(Exercise directions):
Each line below that contains the word "average" is to be counted; give only the final number.
————————
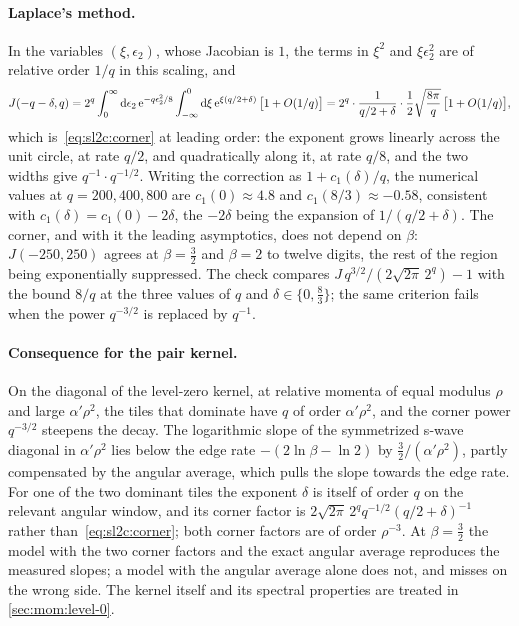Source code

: \paragraph{Laplace's method.}
In the variables $(\xi, \epsilon_2)$, whose Jacobian is $1$, the terms in $\xi^2$ and $\xi \epsilon_2^2$ are of relative order $1 / q$ in this scaling, and
\begin{equation}
  J(- q - \delta, q)
    = 2^q \int_0^\infty \dd \epsilon_2 \, \e^{- q \epsilon_2^2 / 8} \int_{- \infty}^0 \dd \xi \, \e^{\xi (q / 2 + \delta)} \, \big[ 1 + O(1 / q) \big]
    = 2^q \cdot \frac{1}{q / 2 + \delta} \cdot \frac{1}{2} \sqrt{\frac{8 \pi}{q}} \, \big[ 1 + O(1 / q) \big],
\end{equation}
which is~\eqref{eq:sl2c:corner} at leading order: the exponent grows linearly across the unit circle, at rate $q / 2$, and quadratically along it, at rate $q / 8$, and the two widths give $q^{-1} \cdot q^{-1/2}$.
Writing the correction as $1 + c_1(\delta) / q$, the numerical values at $q = 200, 400, 800$ are $c_1(0) \approx 4.8$ and $c_1(8/3) \approx - 0.58$, consistent with $c_1(\delta) = c_1(0) - 2 \delta$, the $- 2 \delta$ being the expansion of $1 / (q / 2 + \delta)$.
The corner, and with it the leading asymptotics, does not depend on $\beta$: $J(-250, 250)$ agrees at $\beta = \frac{3}{2}$ and $\beta = 2$ to twelve digits, the rest of the region being exponentially suppressed.
The check compares $J \, q^{3/2} / (2 \sqrt{2 \pi} \, 2^q) - 1$ with the bound $8 / q$ at the three values of $q$ and $\delta \in \{ 0, \frac{8}{3} \}$; the same criterion fails when the power $q^{-3/2}$ is replaced by $q^{-1}$.

\paragraph{Consequence for the pair kernel.}
On the diagonal of the level-zero kernel, at relative momenta of equal modulus $\rho$ and large $\alpha' \rho^2$, the tiles that dominate have $q$ of order $\alpha' \rho^2$, and the corner power $q^{-3/2}$ steepens the decay.
The logarithmic slope of the symmetrized s-wave diagonal in $\alpha' \rho^2$ lies below the edge rate $- (2 \ln \beta - \ln 2)$ by $\frac{3}{2} / (\alpha' \rho^2)$, partly compensated by the angular average, which pulls the slope towards the edge rate.
For one of the two dominant tiles the exponent $\delta$ is itself of order $q$ on the relevant angular window, and its corner factor is $2 \sqrt{2 \pi} \, 2^q q^{-1/2} (q / 2 + \delta)^{-1}$ rather than~\eqref{eq:sl2c:corner}; both corner factors are of order $\rho^{-3}$.
At $\beta = \frac{3}{2}$ the model with the two corner factors and the exact angular average reproduces the measured slopes; a model with the angular average alone does not, and misses on the wrong side.
The kernel itself and its spectral properties are treated in \cref{sec:mom:level-0}.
————————
(Exercise output):
2